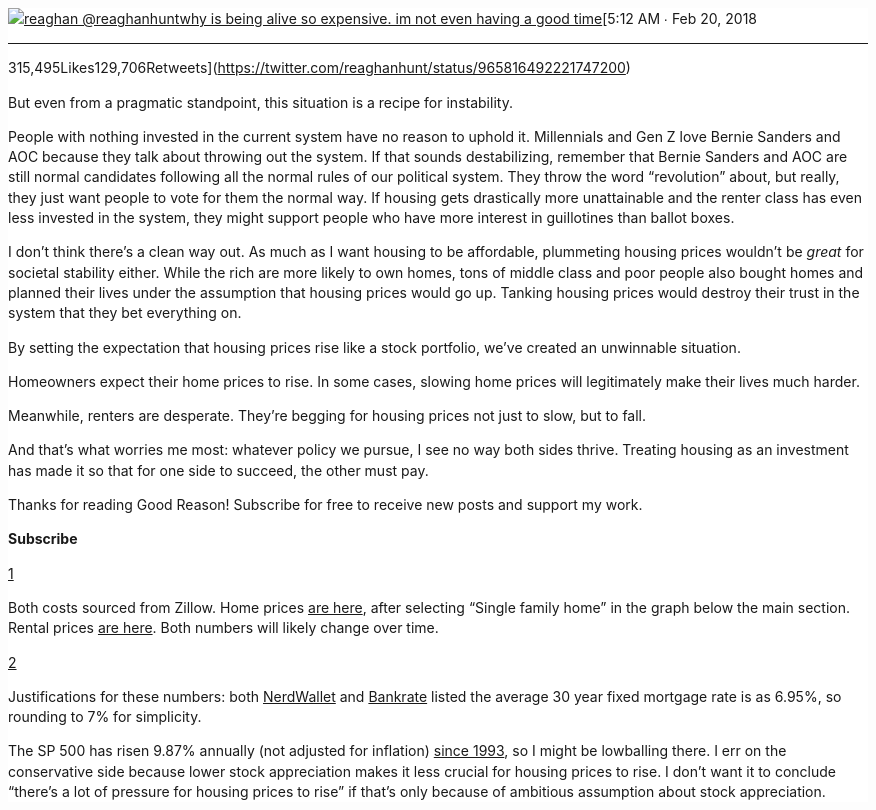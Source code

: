 [![](https://substackcdn.com/image/twitter_name/w_96/reaghanhunt.jpg)reaghan @reaghanhuntwhy is being alive so expensive. im not even having a good time](https://twitter.com/reaghanhunt/status/965816492221747200)[5:12 AM ∙ Feb 20, 2018

* * *

315,495Likes129,706Retweets](https://twitter.com/reaghanhunt/status/965816492221747200)

But even from a pragmatic standpoint, this situation is a recipe for instability.

People with nothing invested in the current system have no reason to uphold it. Millennials and Gen Z love Bernie Sanders and AOC because they talk about throwing out the system. If that sounds destabilizing, remember that Bernie Sanders and AOC are still normal candidates following all the normal rules of our political system. They throw the word “revolution” about, but really, they just want people to vote for them the normal way. If housing gets drastically more unattainable and the renter class has even less invested in the system, they might support people who have more interest in guillotines than ballot boxes.

I don’t think there’s a clean way out. As much as I want housing to be affordable, plummeting housing prices wouldn’t be _great_ for societal stability either. While the rich are more likely to own homes, tons of middle class and poor people also bought homes and planned their lives under the assumption that housing prices would go up. Tanking housing prices would destroy their trust in the system that they bet everything on.

By setting the expectation that housing prices rise like a stock portfolio, we’ve created an unwinnable situation.

Homeowners expect their home prices to rise. In some cases, slowing home prices will legitimately make their lives much harder.

Meanwhile, renters are desperate. They’re begging for housing prices not just to slow, but to fall.

And that’s what worries me most: whatever policy we pursue, I see no way both sides thrive. Treating housing as an investment has made it so that for one side to succeed, the other must pay.

Thanks for reading Good Reason! Subscribe for free to receive new posts and support my work.

**Subscribe**

[1](https://goodreason.substack.com/p/maybe-treating-housing-as-an-investment#footnote-anchor-1-103931683)

Both costs sourced from Zillow. Home prices [are here](https://www.zillow.com/home-values/19055/littleton-co/), after selecting “Single family home” in the graph below the main section. Rental prices [are here](https://www.zillow.com/rental-manager/market-trends/littleton-co/?propertyTypes=house). Both numbers will likely change over time.

[2](https://goodreason.substack.com/p/maybe-treating-housing-as-an-investment#footnote-anchor-2-103931683)

Justifications for these numbers: both [NerdWallet](https://www.nerdwallet.com/mortgages/mortgage-rates) and [Bankrate](https://www.bankrate.com/mortgages/mortgage-rates/) listed the average 30 year fixed mortgage rate is as 6.95%, so rounding to 7% for simplicity.

The SP 500 has risen 9.87% annually (not adjusted for inflation) [since 1993](https://www.officialdata.org/us/stocks/s-p-500/1993?amount=100&endYear=2023), so I might be lowballing there. I err on the conservative side because lower stock appreciation makes it less crucial for housing prices to rise. I don’t want it to conclude “there’s a lot of pressure for housing prices to rise” if that’s only because of ambitious assumption about stock appreciation.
+ + +
→ **Assignment**: Produce the data again character for character, with the images left out.

→ **Answer for the task**:
Source code

: [![](https://substackcdn.com/image/twitter_name/w_96/reaghanhunt.jpg)reaghan @reaghanhuntwhy is being alive so expensive. im not even having a good time](https://twitter.com/reaghanhunt/status/965816492221747200)[5:12 AM ∙ Feb 20, 2018

* * *

315,495Likes129,706Retweets](https://twitter.com/reaghanhunt/status/965816492221747200)

But even from a pragmatic standpoint, this situation is a recipe for instability.

People with nothing invested in the current system have no reason to uphold it. Millennials and Gen Z love Bernie Sanders and AOC because they talk about throwing out the system. If that sounds destabilizing, remember that Bernie Sanders and AOC are still normal candidates following all the normal rules of our political system. They throw the word “revolution” about, but really, they just want people to vote for them the normal way. If housing gets drastically more unattainable and the renter class has even less invested in the system, they might support people who have more interest in guillotines than ballot boxes.

I don’t think there’s a clean way out. As much as I want housing to be affordable, plummeting housing prices wouldn’t be _great_ for societal stability either. While the rich are more likely to own homes, tons of middle class and poor people also bought homes and planned their lives under the assumption that housing prices would go up. Tanking housing prices would destroy their trust in the system that they bet everything on.

By setting the expectation that housing prices rise like a stock portfolio, we’ve created an unwinnable situation.

Homeowners expect their home prices to rise. In some cases, slowing home prices will legitimately make their lives much harder.

Meanwhile, renters are desperate. They’re begging for housing prices not just to slow, but to fall.

And that’s what worries me most: whatever policy we pursue, I see no way both sides thrive. Treating housing as an investment has made it so that for one side to succeed, the other must pay.

Thanks for reading Good Reason! Subscribe for free to receive new posts and support my work.

**Subscribe**

[1](https://goodreason.substack.com/p/maybe-treating-housing-as-an-investment#footnote-anchor-1-103931683)

Both costs sourced from Zillow. Home prices [are here](https://www.zillow.com/home-values/19055/littleton-co/), after selecting “Single family home” in the graph below the main section. Rental prices [are here](https://www.zillow.com/rental-manager/market-trends/littleton-co/?propertyTypes=house). Both numbers will likely change over time.

[2](https://goodreason.substack.com/p/maybe-treating-housing-as-an-investment#footnote-anchor-2-103931683)

Justifications for these numbers: both [NerdWallet](https://www.nerdwallet.com/mortgages/mortgage-rates) and [Bankrate](https://www.bankrate.com/mortgages/mortgage-rates/) listed the average 30 year fixed mortgage rate is as 6.95%, so rounding to 7% for simplicity.

The SP 500 has risen 9.87% annually (not adjusted for inflation) [since 1993](https://www.officialdata.org/us/stocks/s-p-500/1993?amount=100&endYear=2023), so I might be lowballing there. I err on the conservative side because lower stock appreciation makes it less crucial for housing prices to rise. I don’t want it to conclude “there’s a lot of pressure for housing prices to rise” if that’s only because of ambitious assumption about stock appreciation.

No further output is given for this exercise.